Laurie llevaba el pelo rojizo recogido en una trenza y vestía un holgado blusón de tela aterciopelada y unas mallas.
Con esa ropa informal y su humor alegre y despreocupado, Jack pensó que parecía una colegiala.
– Yo sí que tomaré otra cerveza -dijo Lou.
– Una cerveza -pidió Jack a la camarera-, y la cuenta.
– ¿Qué tal os ha ido hoy? -les preguntó Lou.
– Bueno, estamos aquí -respondió Jack-, y ése era nuestro principal objetivo. Laurie y los demás fueron a tramitar los visados mientras yo compraba los billetes. -Se dio un par de palmadas en el estómago-. También llevo unos cuantos francos en un cinturón antirrobo. Me dijeron que la moneda más fuerte en esa región de Africa es el franco francés.
– ¿Qué haréis al llegar? -preguntó Lou.
Jack señaló a Esteban.
– Nuestro compañero de viaje nativo se ha hecho cargo de todo. Su primo irá a buscarnos al aeropuerto y la esposa de éste tiene un hotel.
– Así que estaréis muy bien -dijo Lou-. ¿Y cuál es el plan una vez allí?
– El primo de Esteban nos ha conseguido una furgoneta de alquiler -respondió Jack-. Con ella iremos a Cogo.
– ¿Y os presentaréis así, como si tal cosa?
– Esa es la idea -respondió Jack.
– Pues que tengáis suerte -dijo Lou.
– Gracias. Es muy probable que la necesitemos.
Media hora después, todos, salvo Lou, subieron con alegría al 747.
Buscaron sus asientos y guardaron el equipaje de mano.
En cuanto se sentaron, el avión comenzó a moverse sobre la pista. Más tarde, cuando los motores comenzaron a rugir y el avión se preparaba para el despegue, Jack cogió la mano de Laurie y la apretó con fuerza.
– ¿Te encuentras bien? -preguntó ella.
– Jack asintió.
– No me gustan los viajes en avión -dijo Jack.
Laurie comprendió.
– ¡Ya estamos en camino! -exclamó Warren con alegría-.
¡Allá vamos, Africa!
CAPITULO 19
8 de marzo de 1997 – 2.00 horas.
Cogo, Guinea Ecuatorial
– ¿Duermes? -preguntó Candace en un susurro.

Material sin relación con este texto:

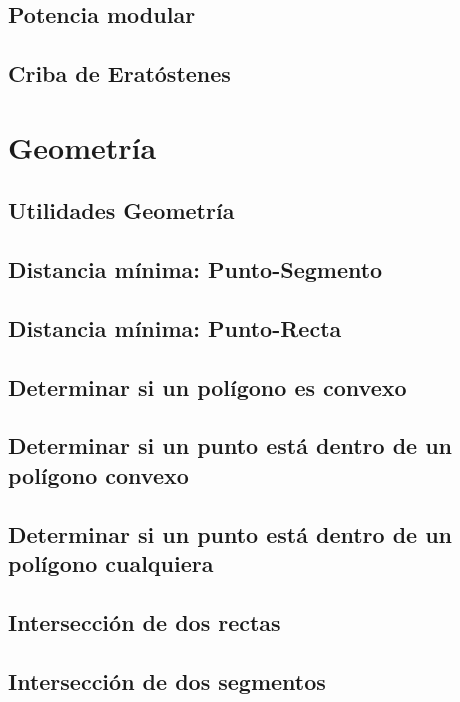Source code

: \documentclass[10pt,letterpaper,twocolumn,twosided]{article}
\begin{document}
\subsection{Potencia modular}

\subsection{Criba de Eratóstenes}



\section{Geometría}

\subsection{Utilidades Geometría}

\subsection{Distancia mínima: Punto-Segmento}

\subsection{Distancia mínima: Punto-Recta}

\subsection{Determinar si un polígono es convexo}

\subsection{Determinar si un punto está dentro de un polígono convexo}

\subsection{Determinar si un punto está dentro de un polígono cualquiera}

\subsection{Intersección de dos rectas}

\subsection{Intersección de dos segmentos}
\end{document}
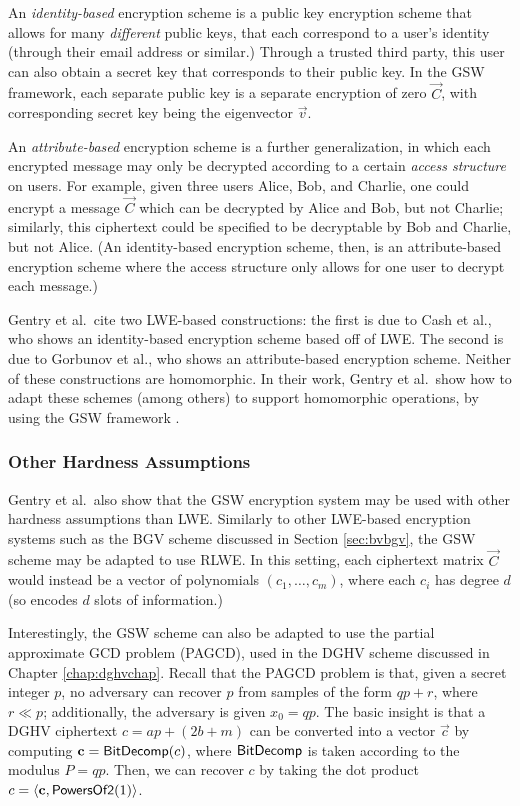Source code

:     An \emph{identity-based} encryption scheme is a public key encryption scheme that allows for many \emph{different} public keys, that each correspond to a user's identity (through their email address or similar.) Through a trusted third party, this user can also obtain a secret key that corresponds to their public key. In the GSW framework, each separate public key is a separate encryption of zero $\vec{C}$, with corresponding secret key being the eigenvector $\vec{v}$.

    An \emph{attribute-based} encryption scheme is a further generalization, in which each encrypted message may only be decrypted according to a certain \emph{access structure} on users. For example, given three users Alice, Bob, and Charlie, one could encrypt a message $\vec{C}$ which can be decrypted by Alice and Bob, but not Charlie; similarly, this ciphertext could be specified to be decryptable by Bob and Charlie, but not Alice. (An identity-based encryption scheme, then, is an attribute-based encryption scheme where the access structure only allows for one user to decrypt each message.)

    Gentry et al.~cite two LWE-based constructions: the first is due to Cash et al., who shows an identity-based encryption scheme based off of LWE. The second is due to Gorbunov et al., who shows an attribute-based encryption scheme. Neither of these constructions are homomorphic. In their work, Gentry et al.~show how to adapt these schemes (among others) to support homomorphic operations, by using the GSW framework \cite{gsw}.

    \subsubsection{Other Hardness Assumptions}
    Gentry et al.~also show that the GSW encryption system may be used with other hardness assumptions than LWE. Similarly to other LWE-based encryption systems such as the BGV scheme discussed in Section \ref{sec:bvbgv}, the GSW scheme may be adapted to use RLWE. In this setting, each ciphertext matrix $\vec{C}$ would instead be a vector of polynomials $(c_1, \dots, c_m)$, where each $c_i$ has degree $d$ (so encodes $d$ slots of information.)

    Interestingly, the GSW scheme can also be adapted to use the partial approximate GCD problem (PAGCD), used in the DGHV scheme discussed in Chapter \ref{chap:dghvchap}. Recall that the PAGCD problem is that, given a secret integer $p$, no adversary can recover $p$ from samples of the form $qp + r$, where $r \ll p$; additionally, the adversary is given $x_0 = qp$. The basic insight is that a DGHV ciphertext $c = ap + (2b + m)$ can be converted into a vector $\vec{c}$ by computing $\vec{c} = {\sf BitDecomp}(c)$, where ${\sf BitDecomp}$ is taken according to the modulus $P = qp$. Then, we can recover $c$ by taking the dot product $c = \langle \vec{c}, {\sf PowersOf2}(1) \rangle$.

– ¿Bromeas? dijo Melanie-. ¿Cómo quieres que duerma sobre una roca, abrigada por unas cuantas ramas?
– Yo tampoco puedo dormir. Sobre todo con tantos ronquidos. ¿Y qué me dices de Kevin?
– Estoy despierto -respondió él.
Estaban en el interior de una pequeña cámara situada en el fondo de la cueva principal. Reinaba una oscuridad casi absoluta. La única luz procedía de la luna que brillaba en el exterior.

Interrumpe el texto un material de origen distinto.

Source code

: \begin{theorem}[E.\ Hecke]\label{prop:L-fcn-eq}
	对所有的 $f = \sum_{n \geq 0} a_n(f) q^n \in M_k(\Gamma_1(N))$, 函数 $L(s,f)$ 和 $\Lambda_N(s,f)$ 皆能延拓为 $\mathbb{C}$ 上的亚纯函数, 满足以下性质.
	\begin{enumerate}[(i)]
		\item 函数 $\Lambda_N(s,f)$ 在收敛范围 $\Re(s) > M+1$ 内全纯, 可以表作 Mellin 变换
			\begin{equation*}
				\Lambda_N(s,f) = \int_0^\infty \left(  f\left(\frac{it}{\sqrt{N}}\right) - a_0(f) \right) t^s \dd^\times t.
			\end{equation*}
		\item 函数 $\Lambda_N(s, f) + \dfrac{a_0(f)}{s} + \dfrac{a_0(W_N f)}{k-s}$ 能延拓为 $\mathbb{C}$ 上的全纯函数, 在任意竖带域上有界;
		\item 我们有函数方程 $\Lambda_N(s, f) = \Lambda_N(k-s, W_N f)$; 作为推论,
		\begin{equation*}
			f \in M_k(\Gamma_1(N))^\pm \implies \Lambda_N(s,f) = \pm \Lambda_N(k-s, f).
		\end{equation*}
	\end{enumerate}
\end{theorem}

Los animales les habían asignado esa zona poco después de su llegada allí. Tenía unos tres metros de ancho y un techo en declive que en la parte más alta mediría un metro setenta y cinco, como Kevin. En el fondo de la cueva no había un muro de roca; sencillamente las paredes de piedra se estrechaban formando un túnel. Unas horas antes, Kevin había explorado el túnel a la luz de la linterna, con la esperanza de encontrar otra salida al exterior, pero el túnel terminaba abruptamente a unos diez metros de allí.
A pesar de la fría recepción de las hembras, los bonobos los habían tratado bien. Al parecer, estaban fascinados con los humanos y se proponían mantenerlos con vida. Les habían ofrecido agua cenagosa en calabazas y una variedad de alimentos. Por desgracia, la comida se componía de larvas, gusanos y demás insectos, acompañada de alguna hierba del lago de los Hipopótamos.

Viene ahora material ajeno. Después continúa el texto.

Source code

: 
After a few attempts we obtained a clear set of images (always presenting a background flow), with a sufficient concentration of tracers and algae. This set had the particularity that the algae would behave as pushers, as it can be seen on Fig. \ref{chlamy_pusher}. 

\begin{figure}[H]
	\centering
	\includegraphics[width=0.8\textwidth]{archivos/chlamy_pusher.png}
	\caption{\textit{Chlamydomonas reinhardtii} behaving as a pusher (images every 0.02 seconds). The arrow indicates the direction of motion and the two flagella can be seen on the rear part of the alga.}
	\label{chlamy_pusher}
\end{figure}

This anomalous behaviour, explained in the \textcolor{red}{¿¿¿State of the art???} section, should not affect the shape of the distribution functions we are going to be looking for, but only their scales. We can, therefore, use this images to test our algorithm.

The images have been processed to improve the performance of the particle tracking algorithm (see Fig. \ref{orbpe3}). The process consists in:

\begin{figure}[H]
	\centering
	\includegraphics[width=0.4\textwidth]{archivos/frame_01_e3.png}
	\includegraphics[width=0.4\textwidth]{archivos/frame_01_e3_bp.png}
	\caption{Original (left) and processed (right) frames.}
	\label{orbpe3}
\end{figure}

Durante la tarde, los animales habían hecho fuego en la entrada de la cueva. Kevin estaba muy interesado en ver cómo lo prendían, pero se encontraba demasiado lejos para observar el método. El grupo de bonobos había formado un estrecho círculo, y media hora después el fuego estaba encendido.
– Bueno, esto aclara el misterio del humo -había dicho Kevin.
Los animales habían empalado a los monos colobos y los habían cocinado al fuego. A continuación, los habían partido en trozos y repartido con gran algarabía. A juzgar por sus gritos y chillidos, la carne de mono era un auténtico manjar para los bonobos.
El ejemplar número uno había puesto varios trozos de carne en una hoja grande para ofrecérselos a los humanos.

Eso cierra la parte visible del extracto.